From left, Wiz employees Yaniv Shaked, Idan Gazit, Adi Leist Sharon, Guy Rozendorn, George Pisha, Eyal Wiener in Israel in March 2021.
Over the past year, the tech landscape has been dominated by stories of downsizing due to rising interest rates, inflation and concerns about economic tumult. Even in growth areas like the cloud, businesses are reeling in spending.
Don’t tell that to Wiz.
The cybersecurity software vendor said in August that it reached $100 million in annual recurring revenue after selling its product for just a year and a half.
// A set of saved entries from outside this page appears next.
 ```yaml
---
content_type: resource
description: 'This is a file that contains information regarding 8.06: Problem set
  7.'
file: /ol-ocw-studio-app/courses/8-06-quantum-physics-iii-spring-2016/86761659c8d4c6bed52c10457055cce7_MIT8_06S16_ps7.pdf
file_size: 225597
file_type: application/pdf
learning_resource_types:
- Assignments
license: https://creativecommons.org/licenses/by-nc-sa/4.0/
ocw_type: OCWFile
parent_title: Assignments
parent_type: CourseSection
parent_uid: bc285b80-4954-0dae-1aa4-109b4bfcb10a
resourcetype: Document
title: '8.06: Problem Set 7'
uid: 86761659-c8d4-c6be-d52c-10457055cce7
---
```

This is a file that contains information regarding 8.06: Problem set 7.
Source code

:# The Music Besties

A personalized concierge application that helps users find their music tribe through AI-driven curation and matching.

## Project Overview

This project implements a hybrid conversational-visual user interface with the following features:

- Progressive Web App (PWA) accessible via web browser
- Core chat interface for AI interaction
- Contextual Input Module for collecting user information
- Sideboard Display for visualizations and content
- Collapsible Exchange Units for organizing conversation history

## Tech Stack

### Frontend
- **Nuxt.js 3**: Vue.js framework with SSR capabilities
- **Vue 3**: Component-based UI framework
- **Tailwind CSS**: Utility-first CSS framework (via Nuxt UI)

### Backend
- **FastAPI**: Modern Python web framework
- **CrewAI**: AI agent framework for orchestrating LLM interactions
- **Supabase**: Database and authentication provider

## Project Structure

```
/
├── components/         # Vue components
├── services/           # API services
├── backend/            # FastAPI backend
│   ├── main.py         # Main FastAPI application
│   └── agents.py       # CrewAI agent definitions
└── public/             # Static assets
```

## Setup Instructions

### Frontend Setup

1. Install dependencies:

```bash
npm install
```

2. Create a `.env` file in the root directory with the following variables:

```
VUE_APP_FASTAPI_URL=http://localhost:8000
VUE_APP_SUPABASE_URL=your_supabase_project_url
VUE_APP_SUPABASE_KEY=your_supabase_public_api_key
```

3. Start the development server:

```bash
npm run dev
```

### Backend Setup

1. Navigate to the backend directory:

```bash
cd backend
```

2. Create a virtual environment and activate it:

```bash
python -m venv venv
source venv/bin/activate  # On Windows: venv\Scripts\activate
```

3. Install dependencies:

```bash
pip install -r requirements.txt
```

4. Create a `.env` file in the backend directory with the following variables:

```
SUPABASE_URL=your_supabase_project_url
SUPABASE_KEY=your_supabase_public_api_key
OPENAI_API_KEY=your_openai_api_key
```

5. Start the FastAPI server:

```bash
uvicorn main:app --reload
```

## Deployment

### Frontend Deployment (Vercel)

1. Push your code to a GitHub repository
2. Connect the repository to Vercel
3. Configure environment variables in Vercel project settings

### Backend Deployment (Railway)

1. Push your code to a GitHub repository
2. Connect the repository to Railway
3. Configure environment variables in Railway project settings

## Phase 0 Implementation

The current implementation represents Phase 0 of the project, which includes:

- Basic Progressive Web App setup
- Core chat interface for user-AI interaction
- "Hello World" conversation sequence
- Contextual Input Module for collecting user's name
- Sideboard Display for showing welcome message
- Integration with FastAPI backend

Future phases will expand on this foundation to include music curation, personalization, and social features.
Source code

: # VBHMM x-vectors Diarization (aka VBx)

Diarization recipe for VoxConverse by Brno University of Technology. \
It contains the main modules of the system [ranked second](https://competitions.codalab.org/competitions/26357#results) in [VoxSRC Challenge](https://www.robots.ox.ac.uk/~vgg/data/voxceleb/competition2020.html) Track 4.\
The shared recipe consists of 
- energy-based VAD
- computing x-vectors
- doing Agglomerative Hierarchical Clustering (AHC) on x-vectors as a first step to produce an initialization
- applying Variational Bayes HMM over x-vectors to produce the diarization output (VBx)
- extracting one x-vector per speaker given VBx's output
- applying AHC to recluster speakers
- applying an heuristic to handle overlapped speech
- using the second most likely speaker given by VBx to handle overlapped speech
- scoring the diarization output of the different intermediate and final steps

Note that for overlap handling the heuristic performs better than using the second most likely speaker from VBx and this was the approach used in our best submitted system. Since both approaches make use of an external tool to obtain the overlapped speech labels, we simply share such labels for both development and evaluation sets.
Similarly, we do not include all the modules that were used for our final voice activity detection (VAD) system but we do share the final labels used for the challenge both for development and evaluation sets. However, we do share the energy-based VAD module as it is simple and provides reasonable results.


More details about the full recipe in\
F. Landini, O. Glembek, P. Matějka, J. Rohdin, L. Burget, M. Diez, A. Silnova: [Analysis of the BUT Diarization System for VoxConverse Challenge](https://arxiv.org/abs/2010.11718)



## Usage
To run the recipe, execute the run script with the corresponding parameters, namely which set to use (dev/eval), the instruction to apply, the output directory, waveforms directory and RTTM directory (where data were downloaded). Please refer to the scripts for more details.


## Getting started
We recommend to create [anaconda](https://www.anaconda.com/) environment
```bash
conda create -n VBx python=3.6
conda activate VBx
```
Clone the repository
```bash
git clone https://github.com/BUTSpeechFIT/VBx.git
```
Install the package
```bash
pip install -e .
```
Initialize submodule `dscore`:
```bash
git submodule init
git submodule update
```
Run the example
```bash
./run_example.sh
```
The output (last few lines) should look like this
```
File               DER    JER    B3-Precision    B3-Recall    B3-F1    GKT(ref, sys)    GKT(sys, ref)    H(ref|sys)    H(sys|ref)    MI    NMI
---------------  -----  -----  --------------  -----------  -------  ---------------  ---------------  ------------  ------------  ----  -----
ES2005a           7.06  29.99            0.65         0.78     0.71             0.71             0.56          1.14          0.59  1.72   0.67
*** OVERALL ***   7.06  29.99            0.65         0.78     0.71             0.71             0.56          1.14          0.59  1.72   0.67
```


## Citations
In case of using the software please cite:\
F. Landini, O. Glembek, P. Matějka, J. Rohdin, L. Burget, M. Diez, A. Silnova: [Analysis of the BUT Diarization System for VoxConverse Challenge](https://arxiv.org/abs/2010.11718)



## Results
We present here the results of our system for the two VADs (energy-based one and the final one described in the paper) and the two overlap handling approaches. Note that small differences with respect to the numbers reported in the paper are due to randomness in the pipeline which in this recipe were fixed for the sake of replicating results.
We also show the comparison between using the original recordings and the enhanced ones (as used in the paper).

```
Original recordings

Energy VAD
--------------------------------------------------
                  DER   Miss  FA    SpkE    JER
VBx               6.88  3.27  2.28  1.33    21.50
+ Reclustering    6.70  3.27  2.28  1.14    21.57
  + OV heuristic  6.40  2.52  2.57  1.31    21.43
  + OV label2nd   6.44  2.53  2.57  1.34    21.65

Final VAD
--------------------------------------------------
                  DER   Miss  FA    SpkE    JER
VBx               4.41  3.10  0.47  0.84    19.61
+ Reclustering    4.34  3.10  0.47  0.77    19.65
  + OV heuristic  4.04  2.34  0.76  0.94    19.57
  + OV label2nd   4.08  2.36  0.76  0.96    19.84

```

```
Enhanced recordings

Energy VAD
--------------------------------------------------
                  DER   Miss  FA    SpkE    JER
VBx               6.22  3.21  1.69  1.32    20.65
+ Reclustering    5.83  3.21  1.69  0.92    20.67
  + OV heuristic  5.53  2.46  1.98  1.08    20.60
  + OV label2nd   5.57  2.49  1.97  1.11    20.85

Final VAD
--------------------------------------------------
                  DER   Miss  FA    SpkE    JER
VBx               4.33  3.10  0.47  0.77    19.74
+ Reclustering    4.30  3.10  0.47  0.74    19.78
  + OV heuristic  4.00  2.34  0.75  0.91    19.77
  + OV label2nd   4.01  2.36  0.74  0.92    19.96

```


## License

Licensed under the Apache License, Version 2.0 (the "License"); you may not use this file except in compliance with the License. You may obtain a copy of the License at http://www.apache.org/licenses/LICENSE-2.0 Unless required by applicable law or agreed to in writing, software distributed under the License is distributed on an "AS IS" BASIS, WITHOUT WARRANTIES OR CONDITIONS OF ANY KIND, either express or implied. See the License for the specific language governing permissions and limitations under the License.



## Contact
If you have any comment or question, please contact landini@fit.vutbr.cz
Nine months later, the revenue figure reached $200 million.
Wiz’s technology spots vulnerabilities hiding in the public clouds that so many companies are using as they offload their data storage and computing requirements to Amazon, Microsoft and Google. The accelerated shift to cloud computing has boosted adoption of security software that can identify the spots where hackers can wage attacks.
Far from conducting layoffs, the 700-person startup announced in February a $300 million funding round at a $10 billion valuation. Its client list now includes Chipotle, Colgate-Palmolive, Morgan Stanley and Snowflake.
“For us, it’s still an unlimited market,” Assaf Rappaport, Wiz’s co-founder and CEO, told CNBC in an interview. “The opportunity is still huge, so we can still grow in triple digits a year, and even in a downturn and potential recession.”
Wiz’s defiant growth propelled the three-year-old company onto CNBC’s 2023 Disruptor 50 list, where it ranked fifth, the highest among the five cybersecurity names that made this year’s list. The others are Vanta at No. 17, Arctic Wolf at No. 22, Orca Security at No. 24 and Snyk at No. 40.
Wiz, which has offices in Israel, New York and Denver, is playing into a long-term trend in technology. Over the past decade, giant enterprises such as Goldman Sachs and Walmart have become more willing to push critical data and workloads to the cloud. So have large government entities like the Central Intelligence Agency and the Food and Drug Administration.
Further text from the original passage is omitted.